Итак, абсолютная безличность повествователя все же неабсолютна, а его согласие со слухами неокончательно: можно отметить его ощутимую близость к провинциальной среде, а также к принадлежащему к ней кругу Годневых. Провинциалы изначально воспринимаются как знакомые персонажи, тогда как точка зрения на Калиновича в начале романа исключительно внешняя2.
Однако некоторые особенности окончательно разрушают всякую нейтральность повествования в романе Писемского. В нем постоянно ощутима неожиданная контрастность любых отвлеченных рассуждений героев и простой, конкретной действительности. Поводом для введения сугубо эмпиричных деталей могут служить романтические воспоминания Калиновича: «Как он был счастлив и доволен в этот вечер! А теперь бежал от этого счастья, чтобы искать другого... какого - Бог знает! В Солдатской слободке, на поросшем травой тротуаре, коза почтмейстера, от которой он пил молоко, щипала траву» (207-208). Архаично возвышенные высказывания Петра Михайловича Годнева также вызывают вторжение бытовых подробностей (29).
Любая теоретическая мысль может в мире романа Писемского быть дискредитирована, потому что бытовая конкретика просто несовместима и не может быть совместима с какой бы то ни было теорией3. Здесь важно, что провинциальная жизнь в романе Писемского принципиально противостоит любым заранее декларированным героями (Калиновичем, Петром Михайловичем Годневым, губернатором) «правильным» принципам и не подчиняется им4. Тем самым художественная реальность романа словно бы подчиняется закономерностям, которые Г.А. Гуковский назвал определяющими реалистическое искусство. «Основной метод реализма, - отмечал он, - это объяснение человека объективными условиями его бытия»5. Однако основному типу повествования противоречат многочисленные крайне эмоциональные отступления. Более того, сами они неоднородны6 и могут, как кажется, быть разделены на лирические и аналитические.
Основным критерием разграничения отступлений разных типов является их риторическое построение. В первую очередь в глаза бросается сходство аналитических отступлений с логичным научным текстом: «Странное и довольно любопытное явление
могут представить читателю эти два человека» (295). Напротив, лирические отступления ориентированы на то, чтобы за счет использования ораторских приемов произвести эмоциональное впечатление. Встречаются и риторические вопросы: «И для кого же, впрочем, из солидных благоразумных молодых людей нашего времени не имеет он этого значения?» (135); и градации: «слава... любовь... мировые идеи... бессмертие» (136) и т. д.
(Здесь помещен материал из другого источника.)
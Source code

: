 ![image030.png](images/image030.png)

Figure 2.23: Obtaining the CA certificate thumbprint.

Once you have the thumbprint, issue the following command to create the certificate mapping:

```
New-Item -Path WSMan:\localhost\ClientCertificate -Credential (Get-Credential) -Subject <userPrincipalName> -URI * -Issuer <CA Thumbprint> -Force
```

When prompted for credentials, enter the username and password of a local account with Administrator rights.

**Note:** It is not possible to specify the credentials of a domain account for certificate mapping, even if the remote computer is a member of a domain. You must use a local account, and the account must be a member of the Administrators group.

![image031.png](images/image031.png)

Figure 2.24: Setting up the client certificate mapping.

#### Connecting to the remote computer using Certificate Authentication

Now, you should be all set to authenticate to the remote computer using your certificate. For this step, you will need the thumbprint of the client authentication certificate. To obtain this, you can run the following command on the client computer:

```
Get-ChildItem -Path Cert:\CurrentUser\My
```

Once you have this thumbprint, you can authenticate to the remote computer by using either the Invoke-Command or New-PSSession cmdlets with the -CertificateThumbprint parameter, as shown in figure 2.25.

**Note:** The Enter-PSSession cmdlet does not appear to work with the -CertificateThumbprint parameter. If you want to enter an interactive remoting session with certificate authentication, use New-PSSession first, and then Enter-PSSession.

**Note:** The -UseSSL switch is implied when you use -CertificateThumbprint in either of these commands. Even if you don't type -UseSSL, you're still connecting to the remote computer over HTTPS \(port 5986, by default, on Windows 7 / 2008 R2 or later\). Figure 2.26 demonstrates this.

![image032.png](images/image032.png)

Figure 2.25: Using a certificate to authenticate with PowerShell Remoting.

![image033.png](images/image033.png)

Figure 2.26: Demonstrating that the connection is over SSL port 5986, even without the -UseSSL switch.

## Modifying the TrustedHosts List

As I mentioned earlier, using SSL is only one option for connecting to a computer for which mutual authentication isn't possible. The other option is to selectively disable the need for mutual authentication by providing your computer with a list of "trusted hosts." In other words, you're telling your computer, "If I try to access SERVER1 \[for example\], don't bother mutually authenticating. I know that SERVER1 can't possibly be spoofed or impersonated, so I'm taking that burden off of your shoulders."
В связи со стилистическими особенностями можно отметить различную степень открытости иному мнению, присущую отступлениям разных типов. Чужое слово входит в аналитические отступления лишь в виде идеи, оторванной от живого человеческого голоса и при этом часто литературной. Эта идея рационально опровергается в аналитических отступлениях. Особенно заметно это в рассуждениях о любви, этой вечной теме литературы: «Автор берет смелость заверить читателя, что в настоящий момент в душе его героя жили две любви, чего, как известно, никаким образом не допускается в романах, но в жизни - боже мой! - встречается на каждом шагу» (151); «Здесь мне придется объяснить истину, совершенно не принимаемую в романах, истину, что никогда мы, грубая половина рода человеческого, неспособны так изменить любимой нами женщине, как в первое время разлуки с ней, хотя и любим еще с прежней страстью» (221). Вызвавшие возмущение некоторых критиков7 эти отступления не содержат собственно морального оправдания описанной в них действительности. Поведение главного героя «не имеет однозначной моральной оценки и характеризуется признаком существования», оправдано «самим фактом своего бытия»8. Такой отказ от оценочности вполне характерен для ориентированных на научность аналитических отступлений с их пафосом «беспощадного анализа»9.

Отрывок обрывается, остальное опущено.